Doing these 4 things will ensure you do not introduce unneccessary whitespace changes.
NOTE: Please ensure you add a LICENSE block to the top of each newly added file.
To run jenkins for testing, simply obtain a suitable jenkins.war, then do the following to configure it:
- Run
java -jar jenkins.war
(or use the scripts in bin/) - Navigate to http://localhost:8080 to configure
- Install the necessary plugins listed above (required!)
- Ensure you navigate to a repository settings page and click "save", that is what initially creates/updates jobs in jenkins.
Currently there are no integration tests. After major changes, the following tests should be performed manually:
- Plugin successfully loads in stash (if fails, did you forget to add a new class to atlassian-plugin.xml?)
- Go to stashbot settings in rep_1, enable stashbot and save, ensure jobs are updated in jenkins
- Clone rep_1, create empty commit, push, ensure build is triggered
- Create new branch, push to branch, create Pull Request, ensure verify build is triggered
- Ensure PR cannot merge until build succeeds
- Ensure PR can merge after build succeeds
- Ensure edits to PR that do not change from/to sha do not trigger a new build
- Repeat the above 4 steps with a PR from forked repo to parent
- Ensure publish builds are triggered properly
- Ensure failing build of each type correctly reports its failed status
- Ensure "Retrigger" links work
- Ensure comments to PRs override and report success/failure
Originally this plugin required a customized version of the jenkins-client library, but Cosmin, the author of this library, has generously (and expediently) accepted our patches, so the current version is maven is all that is required.

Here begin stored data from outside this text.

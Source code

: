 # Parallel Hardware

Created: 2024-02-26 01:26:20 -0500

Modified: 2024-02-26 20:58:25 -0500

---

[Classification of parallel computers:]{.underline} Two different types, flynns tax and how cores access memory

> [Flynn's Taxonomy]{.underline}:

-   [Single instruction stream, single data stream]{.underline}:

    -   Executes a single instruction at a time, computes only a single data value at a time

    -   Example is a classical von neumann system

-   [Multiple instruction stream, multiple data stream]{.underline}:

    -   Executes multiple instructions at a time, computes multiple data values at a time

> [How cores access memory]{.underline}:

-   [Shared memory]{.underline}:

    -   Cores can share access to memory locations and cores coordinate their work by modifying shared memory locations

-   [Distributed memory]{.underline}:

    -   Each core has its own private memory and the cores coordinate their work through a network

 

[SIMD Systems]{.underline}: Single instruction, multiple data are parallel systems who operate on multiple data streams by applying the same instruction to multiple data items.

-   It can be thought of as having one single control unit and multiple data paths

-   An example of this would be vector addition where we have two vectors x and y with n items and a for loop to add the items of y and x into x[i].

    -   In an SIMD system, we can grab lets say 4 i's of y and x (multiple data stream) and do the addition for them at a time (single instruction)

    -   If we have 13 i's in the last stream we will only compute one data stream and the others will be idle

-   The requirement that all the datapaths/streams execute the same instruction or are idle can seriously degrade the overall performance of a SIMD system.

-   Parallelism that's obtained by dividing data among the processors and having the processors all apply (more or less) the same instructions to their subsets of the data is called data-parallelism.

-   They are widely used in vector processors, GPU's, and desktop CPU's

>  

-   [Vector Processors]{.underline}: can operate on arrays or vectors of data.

If you are adding features which require patches to the library, however, you can do something like this to easily build your own copy and use it:
git clone https://github.com/RisingOak/jenkins-client.git $REPO_PATH
# make modifications, build jar using maven
atlas-mvn install:install-file -Dfile=$REPO_PATH/target/jenkins-client-0.1.5-SNAPSHOT.jar -DgroupId=com.offbytwo.jenkins -DartifactId=jenkins-client -Dversion=0.1.5-SNAPSHOT -Dpackaging=jar -DpomFile=$REPO_PATH/pom.xml
This project uses versions determined by git describe --dirty='-dirty' --abbrev=12
, and thus versions are of the form 1.2.3-N-gX where N is the number of commits since that tag and X is the exact 12-character prefix of the sha1 the version was built from.

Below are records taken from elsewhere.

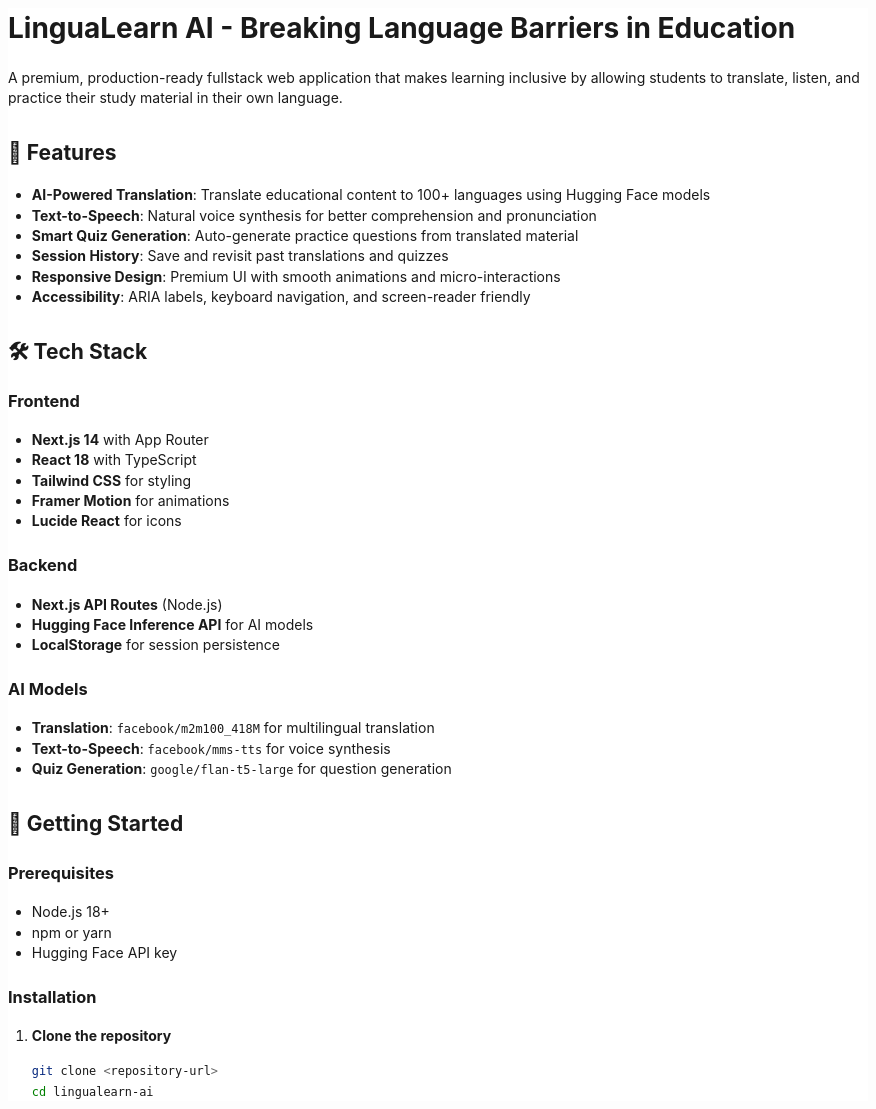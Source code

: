 # LinguaLearn AI - Breaking Language Barriers in Education

A premium, production-ready fullstack web application that makes learning inclusive by allowing students to translate, listen, and practice their study material in their own language.

## 🚀 Features

- **AI-Powered Translation**: Translate educational content to 100+ languages using Hugging Face models
- **Text-to-Speech**: Natural voice synthesis for better comprehension and pronunciation
- **Smart Quiz Generation**: Auto-generate practice questions from translated material
- **Session History**: Save and revisit past translations and quizzes
- **Responsive Design**: Premium UI with smooth animations and micro-interactions
- **Accessibility**: ARIA labels, keyboard navigation, and screen-reader friendly

## 🛠️ Tech Stack

### Frontend
- **Next.js 14** with App Router
- **React 18** with TypeScript
- **Tailwind CSS** for styling
- **Framer Motion** for animations
- **Lucide React** for icons

### Backend
- **Next.js API Routes** (Node.js)
- **Hugging Face Inference API** for AI models
- **LocalStorage** for session persistence

### AI Models
- **Translation**: `facebook/m2m100_418M` for multilingual translation
- **Text-to-Speech**: `facebook/mms-tts` for voice synthesis
- **Quiz Generation**: `google/flan-t5-large` for question generation

## 🚀 Getting Started

### Prerequisites
- Node.js 18+ 
- npm or yarn
- Hugging Face API key

### Installation

1. **Clone the repository**
   ```bash
   git clone <repository-url>
   cd lingualearn-ai
   ```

If you build using ./build/invoke-sdk.sh
, the version will be set automatically. Alternatively, you can set the DOMAIN_VERSION environemnt variable when invoking maven directly to override the version.
This is important because Atlassian plugins use OSGi and their version strings must be of the form "^\d+.\d+.\d+.*", so in order for jars that actually work to be produced, the tag must be a number such as "1.0.0". For that reason, feature branches will start "features/", and be merged into "master", which will occasionally be tagged for releases.
Not every released version will necessarily be put on the Atlassian Marketplace, but every released version should be stable (i.e. pass all unit tests, and be reasonably functional).
- JenkinsManager.updateAllJobs() and createMissingJobs() are untested.
- Better Test coverage - especially integration tests
- Error checking - validate hashes sent to build status, etc.
- Add authenticator to auth chain to allow dynamic credentials per-repo
- Supposedly jenkins supports groovy scripting. We could possibly expose more functionality via arbitrary groovy by plugging into this.
- Add support for using Bamboo for CI (or other CI tools)
Stashbot is released by Palantir Technologies, Inc. under the Apache 2.0 License. see the included LICENSE file for details.